### Collected data:
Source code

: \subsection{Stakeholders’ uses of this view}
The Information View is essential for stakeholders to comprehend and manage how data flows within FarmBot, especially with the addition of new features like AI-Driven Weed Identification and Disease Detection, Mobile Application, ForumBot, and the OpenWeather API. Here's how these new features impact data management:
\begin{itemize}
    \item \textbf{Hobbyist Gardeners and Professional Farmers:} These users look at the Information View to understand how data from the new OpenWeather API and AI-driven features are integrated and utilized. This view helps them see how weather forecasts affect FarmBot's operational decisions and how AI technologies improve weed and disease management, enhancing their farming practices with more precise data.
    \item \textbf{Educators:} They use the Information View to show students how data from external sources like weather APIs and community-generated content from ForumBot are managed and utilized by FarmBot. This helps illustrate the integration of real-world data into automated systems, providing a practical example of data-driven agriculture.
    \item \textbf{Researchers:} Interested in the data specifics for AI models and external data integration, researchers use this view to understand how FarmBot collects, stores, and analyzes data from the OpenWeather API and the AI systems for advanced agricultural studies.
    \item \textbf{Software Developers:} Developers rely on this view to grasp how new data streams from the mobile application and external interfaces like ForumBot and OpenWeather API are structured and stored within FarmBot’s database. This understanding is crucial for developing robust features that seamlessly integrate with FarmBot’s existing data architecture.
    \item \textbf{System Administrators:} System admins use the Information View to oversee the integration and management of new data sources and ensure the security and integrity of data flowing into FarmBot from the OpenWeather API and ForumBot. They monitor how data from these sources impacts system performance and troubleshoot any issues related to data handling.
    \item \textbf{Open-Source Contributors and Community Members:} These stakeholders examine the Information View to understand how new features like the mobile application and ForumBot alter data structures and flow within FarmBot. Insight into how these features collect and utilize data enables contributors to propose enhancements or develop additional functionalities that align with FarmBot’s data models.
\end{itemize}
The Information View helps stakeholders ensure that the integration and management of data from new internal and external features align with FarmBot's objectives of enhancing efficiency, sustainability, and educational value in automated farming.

### Exercise:
Set down the records above once more, exactly as they stand.

### Answer space:
Source code

: \subsection{Stakeholders’ uses of this view}
The Information View is essential for stakeholders to comprehend and manage how data flows within FarmBot, especially with the addition of new features like AI-Driven Weed Identification and Disease Detection, Mobile Application, ForumBot, and the OpenWeather API. Here's how these new features impact data management:
\begin{itemize}
    \item \textbf{Hobbyist Gardeners and Professional Farmers:} These users look at the Information View to understand how data from the new OpenWeather API and AI-driven features are integrated and utilized. This view helps them see how weather forecasts affect FarmBot's operational decisions and how AI technologies improve weed and disease management, enhancing their farming practices with more precise data.
    \item \textbf{Educators:} They use the Information View to show students how data from external sources like weather APIs and community-generated content from ForumBot are managed and utilized by FarmBot. This helps illustrate the integration of real-world data into automated systems, providing a practical example of data-driven agriculture.
    \item \textbf{Researchers:} Interested in the data specifics for AI models and external data integration, researchers use this view to understand how FarmBot collects, stores, and analyzes data from the OpenWeather API and the AI systems for advanced agricultural studies.
    \item \textbf{Software Developers:} Developers rely on this view to grasp how new data streams from the mobile application and external interfaces like ForumBot and OpenWeather API are structured and stored within FarmBot’s database. This understanding is crucial for developing robust features that seamlessly integrate with FarmBot’s existing data architecture.
    \item \textbf{System Administrators:} System admins use the Information View to oversee the integration and management of new data sources and ensure the security and integrity of data flowing into FarmBot from the OpenWeather API and ForumBot. They monitor how data from these sources impacts system performance and troubleshoot any issues related to data handling.
    \item \textbf{Open-Source Contributors and Community Members:} These stakeholders examine the Information View to understand how new features like the mobile application and ForumBot alter data structures and flow within FarmBot. Insight into how these features collect and utilize data enables contributors to propose enhancements or develop additional functionalities that align with FarmBot’s data models.
\end{itemize}
The Information View helps stakeholders ensure that the integration and management of data from new internal and external features align with FarmBot's objectives of enhancing efficiency, sustainability, and educational value in automated farming.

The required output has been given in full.